Amazon EMR release 5.19.0 and later uses the built-in YARN node labels feature to achieve this. (Earlier versions used a code patch). Properties in the yarn-site and capacity-scheduler configuration classifications are configured by default so that the YARN capacity-scheduler and fair-scheduler take advantage of node labels. Amazon EMR automatically labels core nodes with the CORE label, and sets properties so that application masters are scheduled only on nodes with the CORE label. Manually modifying related properties in the yarn-site and capacity-scheduler configuration classifications, or directly in associated XML files, could break this feature or modify this functionality.

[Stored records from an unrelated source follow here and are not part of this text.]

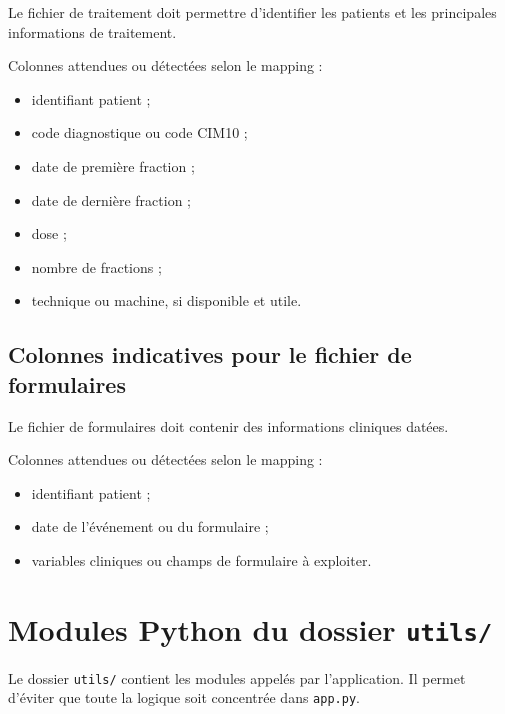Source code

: \documentclass[11pt,a4paper]{article}
\newcommand{\code}[1]{\texttt{#1}}
\begin{document}
Le fichier de traitement doit permettre d'identifier les patients et les principales informations de traitement.

Colonnes attendues ou détectées selon le mapping :
\begin{itemize}
  \item identifiant patient ;
  \item code diagnostique ou code CIM10 ;
  \item date de première fraction ;
  \item date de dernière fraction ;
  \item dose ;
  \item nombre de fractions ;
  \item technique ou machine, si disponible et utile.
\end{itemize}

\subsection{Colonnes indicatives pour le fichier de formulaires}

Le fichier de formulaires doit contenir des informations cliniques datées.

Colonnes attendues ou détectées selon le mapping :
\begin{itemize}
  \item identifiant patient ;
  \item date de l'événement ou du formulaire ;
  \item variables cliniques ou champs de formulaire à exploiter.
\end{itemize}

\section{Modules Python du dossier \code{utils/}}

Le dossier \code{utils/} contient les modules appelés par l'application. Il permet d'éviter que toute la logique soit concentrée dans \code{app.py}.
\end{document}
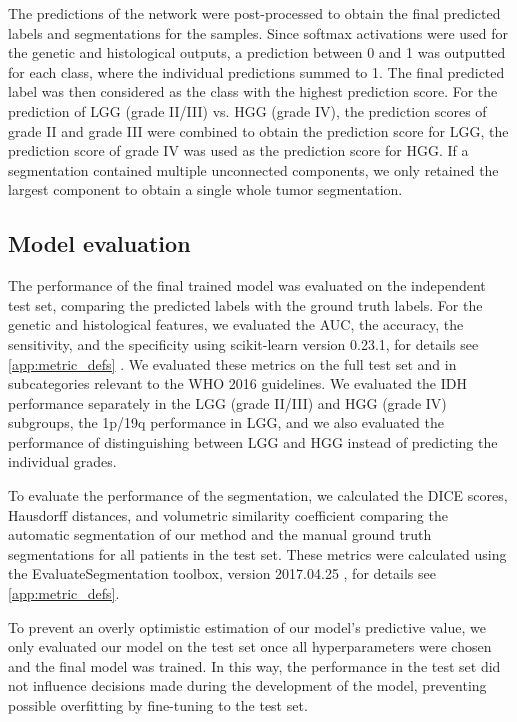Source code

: The predictions of the network were post-processed to obtain the final predicted labels and segmentations for the samples.
Since softmax activations were used for the genetic and histological outputs, a prediction between 0 and 1 was outputted for each class, where the individual predictions summed to 1.
The final predicted label was then considered as the class with the highest prediction score.
For the prediction of \gls{LGG} (grade II/III) vs. \gls{HGG} (grade IV), the prediction scores of grade II and grade III were combined to obtain the prediction score for \gls{LGG}, the prediction score of grade IV was used as the prediction score for \gls{HGG}.
If a segmentation contained multiple unconnected components, we only retained the largest component to obtain a single whole \gls{tumor} segmentation.

\subsection{Model evaluation}

The performance of the final trained model was evaluated on the independent test set, comparing the predicted labels with the ground truth labels.
For the genetic and histological features, we evaluated the \gls{AUC}, the accuracy, the sensitivity, and the specificity using scikit-learn version 0.23.1, for details see \cref{app:metric_defs} \autocite{pedregosa2011scikitlearn}.
We evaluated these metrics on the full test set and in subcategories relevant to the \gls{WHO} 2016 guidelines.
We evaluated the \gls{IDH} performance separately in the \gls{LGG} (grade II/III) and \gls{HGG} (grade IV) subgroups, the 1p/19q performance in \gls{LGG}, and we also evaluated the performance of distinguishing between \gls{LGG} and \gls{HGG} instead of predicting the individual grades.

To evaluate the performance of the segmentation, we calculated the DICE scores, Hausdorff distances, and volumetric similarity coefficient comparing the automatic segmentation of our method and the manual ground truth segmentations for all patients in the test set.
These metrics were calculated using the EvaluateSegmentation toolbox, version 2017.04.25 \autocite{taha2015metrics}, for details see \cref{app:metric_defs}.


To prevent an overly optimistic estimation of our model's predictive value, we only evaluated our model on the test set once all hyperparameters were chosen and the final model was trained.
In this way, the performance in the test set did not influence decisions made during the development of the model, preventing possible overfitting by fine-tuning to the test set.

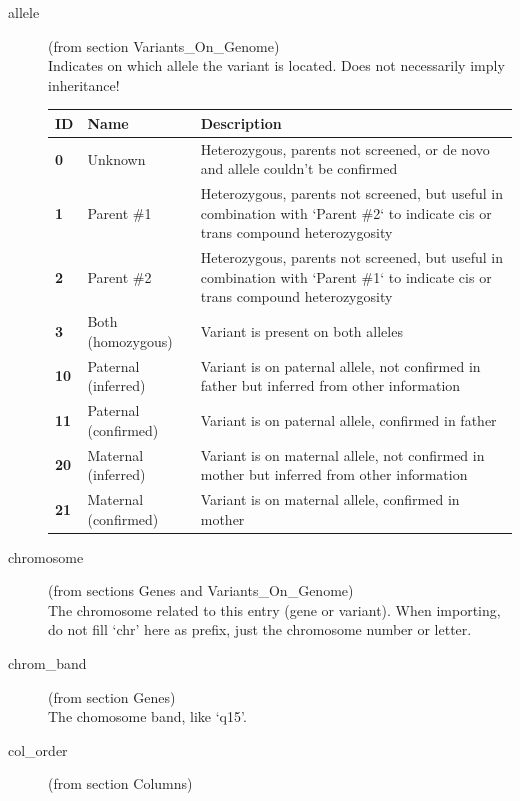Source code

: \documentclass[a4paper,oneside,openany,12pt]{memoir}
\begin{document}
\begin{description}
  \item[allele] (from section Variants\_On\_Genome)\hfill \\
  Indicates on which allele the variant is located.
  Does not necessarily imply inheritance!\\
  \begin{tabular}{>{\bfseries}p{0.6cm} p{4.0cm} p{10.0cm}}
    ID & \textbf{Name} & \textbf{Description}\\ \hline \hline
    0 & Unknown & Heterozygous, parents not screened, or de novo and allele couldn't be confirmed\\ \hline
    1 & Parent \#1 & Heterozygous, parents not screened, but useful in combination with `Parent \#2` to indicate cis or
      trans compound heterozygosity\\ \hline
    2 & Parent \#2 & Heterozygous, parents not screened, but useful in combination with `Parent \#1` to indicate cis or
      trans compound heterozygosity\\ \hline
    3 & Both (homozygous) & Variant is present on both alleles\\ \hline
    10 & Paternal (inferred) & Variant is on paternal allele, not confirmed in father but inferred from other
      information\\ \hline
    11 & Paternal (confirmed) & Variant is on paternal allele, confirmed in father\\ \hline
    20 & Maternal (inferred) & Variant is on maternal allele, not confirmed in mother but inferred from other
      information\\ \hline
    21 & Maternal (confirmed) & Variant is on maternal allele, confirmed in mother\\ \hline
  \end{tabular}
  \item[chromosome] (from sections Genes and Variants\_On\_Genome)\hfill \\
  The chromosome related to this entry (gene or variant).
  When importing, do not fill `chr' here as prefix, just the chromosome number or letter.
  \item[chrom\_band] (from section Genes)\hfill \\
  The chomosome band, like `q15'.
  \item[col\_order] (from section Columns)\hfill \\

\end{description}
\end{document}
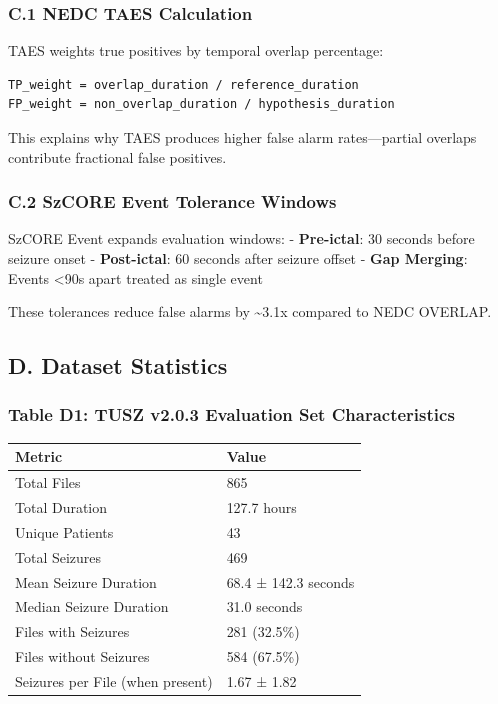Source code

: \documentclass[
]{article}
\begin{document}
\hypertarget{c.1-nedc-taes-calculation}{%
\subsubsection{C.1 NEDC TAES
Calculation}\label{c.1-nedc-taes-calculation}}

TAES weights true positives by temporal overlap percentage:

\begin{verbatim}
TP_weight = overlap_duration / reference_duration
FP_weight = non_overlap_duration / hypothesis_duration
\end{verbatim}

This explains why TAES produces higher false alarm rates---partial
overlaps contribute fractional false positives.

\hypertarget{c.2-szcore-event-tolerance-windows}{%
\subsubsection{C.2 SzCORE Event Tolerance
Windows}\label{c.2-szcore-event-tolerance-windows}}

SzCORE Event expands evaluation windows: - \textbf{Pre-ictal}: 30
seconds before seizure onset - \textbf{Post-ictal}: 60 seconds after
seizure offset - \textbf{Gap Merging}: Events \textless90s apart treated
as single event

These tolerances reduce false alarms by \textasciitilde3.1x compared to
NEDC OVERLAP.

\hypertarget{d.-dataset-statistics}{%
\subsection{D. Dataset Statistics}\label{d.-dataset-statistics}}

\hypertarget{table-d1-tusz-v2.0.3-evaluation-set-characteristics}{%
\subsubsection{Table D1: TUSZ v2.0.3 Evaluation Set
Characteristics}\label{table-d1-tusz-v2.0.3-evaluation-set-characteristics}}

\begin{longtable}[]{@{}ll@{}}
\toprule
Metric & Value\tabularnewline
\midrule
\endhead
Total Files & 865\tabularnewline
Total Duration & 127.7 hours\tabularnewline
Unique Patients & 43\tabularnewline
Total Seizures & 469\tabularnewline
Mean Seizure Duration & 68.4 ± 142.3 seconds\tabularnewline
Median Seizure Duration & 31.0 seconds\tabularnewline
Files with Seizures & 281 (32.5\%)\tabularnewline
Files without Seizures & 584 (67.5\%)\tabularnewline
Seizures per File (when present) & 1.67 ± 1.82\tabularnewline
\bottomrule
\end{longtable}
\end{document}

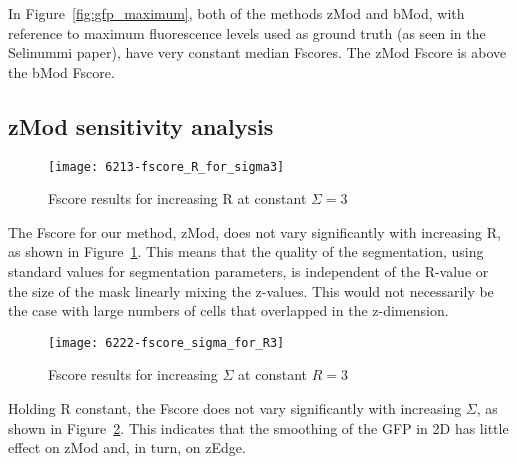 In Figure~\ref{fig:gfp_maximum}, both of the methods zMod and bMod, with reference to maximum fluorescence levels used as ground truth (as seen in the Selinummi paper), have very constant median Fscores. The zMod Fscore is above the bMod Fscore.

\subsection{zMod sensitivity analysis}

\begin{figure}[htbp!]
\centering
\texttt{[image: 6213-fscore\_R\_for\_sigma3]}
\caption{Fscore results for increasing R at constant $\Sigma=3$}
\label{fig:fscore_sigma3}
\end{figure}

The Fscore for our method, zMod, does not vary significantly with increasing R, as shown in Figure~\ref{fig:fscore_sigma3}. This means that the quality of the segmentation, using standard values for segmentation parameters, is independent of the R-value or the size of the mask linearly mixing the z-values. This would not necessarily be the case with large numbers of cells that overlapped in the z-dimension.

\begin{figure}[htbp!]
\centering
\texttt{[image: 6222-fscore\_sigma\_for\_R3]}
\caption{Fscore results for increasing $\Sigma$ at constant $R=3$}
\label{fig:fscore_r3}
\end{figure}

Holding R constant, the Fscore does not vary significantly with increasing $\Sigma$, as shown in Figure~\ref{fig:fscore_r3}. This indicates that the smoothing of the GFP in 2D has little effect on zMod and, in turn, on zEdge.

Data processing frameworks

The data processing framework layer is the engine used to process and analyze data. There are many frameworks available that run on YARN or have their own resource management. Different frameworks are available for different kinds of processing needs, such as batch, interactive, in-memory, streaming, and so on. The framework that you choose depends on your use case. This impacts the languages and interfaces available from the application layer, which is the layer used to interact with the data you want to process. The main processing frameworks available for Amazon EMR are Hadoop MapReduce and Spark.

Hadoop MapReduce

Hadoop MapReduce is an open-source programming model for distributed computing. It simplifies the process of writing parallel distributed applications by handling all of the logic, while you provide the Map and Reduce functions. The Map function maps data to sets of key-value pairs called intermediate results. The Reduce function combines the intermediate results, applies additional algorithms, and produces the final output. There are multiple frameworks available for MapReduce, such as Hive, which automatically generates Map and Reduce programs.

For more information, go to How map and reduce operations are actually carried out on the Apache Hadoop Wiki website.

Apache Spark

Spark is a cluster framework and programming model for processing big data workloads. Like Hadoop MapReduce, Spark is an open-source, distributed processing system but uses directed acyclic graphs for execution plans and in-memory caching for datasets. When you run Spark on Amazon EMR, you can use EMRFS to directly access your data in Amazon S3. Spark supports multiple interactive query modules such as SparkSQL.

For more information, see Apache Spark on Amazon EMR clusters in the Amazon EMR Release Guide.

Applications and programs

Amazon EMR supports many applications such as Hive, Pig, and the Spark Streaming library to provide capabilities such as using higher-level languages to create processing workloads, leveraging machine learning algorithms, making stream processing applications, and building data warehouses. In addition, Amazon EMR also supports open-source projects that have their own cluster management functionality instead of using YARN.

You use various libraries and languages to interact with the applications that you run in Amazon EMR. For example, you can use Java, Hive, or Pig with MapReduce or Spark Streaming, Spark SQL, MLlib, and GraphX with Spark.